Google Books from Jupyter

Open-Bookpic

If you’re like me you’ve probably been using Google Books without really thinking about it. I never really considered that there might be a philosophy or purpose to it. I just assumed that people put books online because… well, they can.

It turns out that there’s quite a lot more to it.

However, if you’ve played around with the Google Calendar API you might be a bit shocked by the lack of a coherent introduction to the Google Books API. There’s not a great description out there for Python. (Or maybe there is and my google-ing skills are not as well-honed as I thought.)

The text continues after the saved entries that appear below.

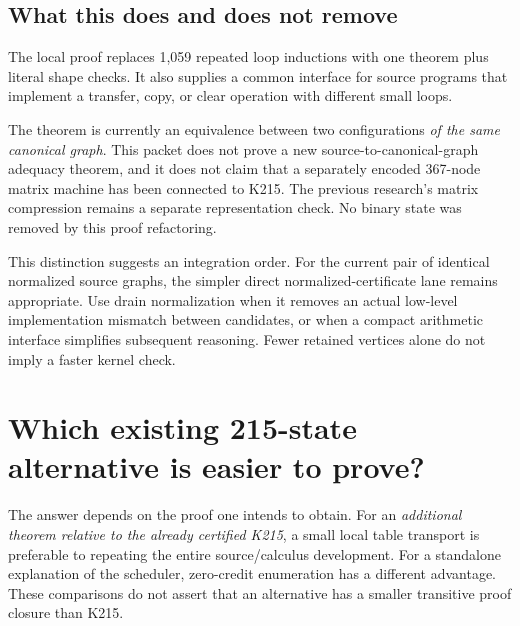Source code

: \documentclass[11pt]{article}
\begin{document}
\subsection{What this does and does not remove}

The local proof replaces 1,059 repeated loop inductions with one theorem plus literal shape checks. It also supplies a common interface for source programs that implement a transfer, copy, or clear operation with different small loops.

The theorem is currently an equivalence between two configurations \emph{of the same canonical graph}. This packet does not prove a new source-to-canonical-graph adequacy theorem, and it does not claim that a separately encoded 367-node matrix machine has been connected to K215. The previous research's matrix compression remains a separate representation check. No binary state was removed by this proof refactoring.

This distinction suggests an integration order. For the current pair of identical normalized source graphs, the simpler direct normalized-certificate lane remains appropriate. Use drain normalization when it removes an actual low-level implementation mismatch between candidates, or when a compact arithmetic interface simplifies subsequent reasoning. Fewer retained vertices alone do not imply a faster kernel check.

\section{Which existing 215-state alternative is easier to prove?}

The answer depends on the proof one intends to obtain. For an \emph{additional theorem relative to the already certified K215}, a small local table transport is preferable to repeating the entire source/calculus development. For a standalone explanation of the scheduler, zero-credit enumeration has a different advantage. These comparisons do not assert that an alternative has a smaller transitive proof closure than K215.
\end{document}
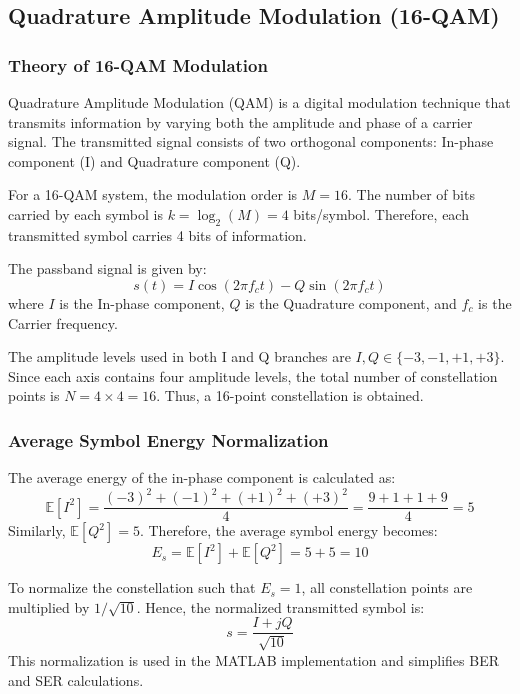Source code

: \documentclass[a4paper]{article}
\begin{document}
\subsection{Quadrature Amplitude Modulation (16-QAM)}

\subsubsection{Theory of 16-QAM Modulation}
Quadrature Amplitude Modulation (QAM) is a digital modulation technique that transmits information by varying both the amplitude and phase of a carrier signal. The transmitted signal consists of two orthogonal components: In-phase component (I) and Quadrature component (Q).

For a 16-QAM system, the modulation order is $M = 16$. The number of bits carried by each symbol is $k = \log_2(M) = 4$ bits/symbol. Therefore, each transmitted symbol carries 4 bits of information.

The passband signal is given by:
\begin{equation}
s(t) = I \cos(2\pi f_c t) - Q \sin(2\pi f_c t)
\end{equation}
where $I$ is the In-phase component, $Q$ is the Quadrature component, and $f_c$ is the Carrier frequency.

The amplitude levels used in both I and Q branches are $I, Q \in \{-3, -1, +1, +3\}$. Since each axis contains four amplitude levels, the total number of constellation points is $N = 4 \times 4 = 16$. Thus, a 16-point constellation is obtained.

\subsubsection{Average Symbol Energy Normalization}
The average energy of the in-phase component is calculated as:
\begin{equation}
\mathbb{E}[I^2] = \frac{(-3)^2 + (-1)^2 + (+1)^2 + (+3)^2}{4} = \frac{9+1+1+9}{4} = 5
\end{equation}
Similarly, $\mathbb{E}[Q^2] = 5$. Therefore, the average symbol energy becomes:
\begin{equation}
E_s = \mathbb{E}[I^2] + \mathbb{E}[Q^2] = 5 + 5 = 10
\end{equation}

To normalize the constellation such that $E_s = 1$, all constellation points are multiplied by $1/\sqrt{10}$. Hence, the normalized transmitted symbol is:
\begin{equation}
s = \frac{I + jQ}{\sqrt{10}}
\end{equation}
This normalization is used in the MATLAB implementation and simplifies BER and SER calculations.
\end{document}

pip install --upgrade google-api-python-client

Well, using this is about as clear as mud. To get authorized you need to go to this webpage.

Follow the link to the Cloud Platform Console. If you scroll down you’ll see a box called “Use Google APIs”, which invites you to “enable and manage APIs”. If you click this you can create a new project. The default is called “try-apis”.

Once you’ve created a project you can then enable one (or many) or the Google APIs for it. Click “API Manager” –> “Library” –> whichever API you’re after: Google Books for this example.

You then hit “enable” at the top of the page and fill out the credentials. You’ll then be given an API key.

Libraries

To get started these are the libraries I’m going to import:

import sys
import json
from apiclient.discovery import build

I like to keep my access tokens in a text file called ‘keys.txt‘, which I then access in Python using a function like this:

def get_api():

    '''
    Creates an instance of the Google Books API
    '''

    with open('keys.txt') as f:
        api_key = f.readline().strip()

    return api_key

which I call like this:

apikey = get_api()

Accessing Google

We can then access the Google books API like this:

service = build('books', 'v1', developerKey=apikey)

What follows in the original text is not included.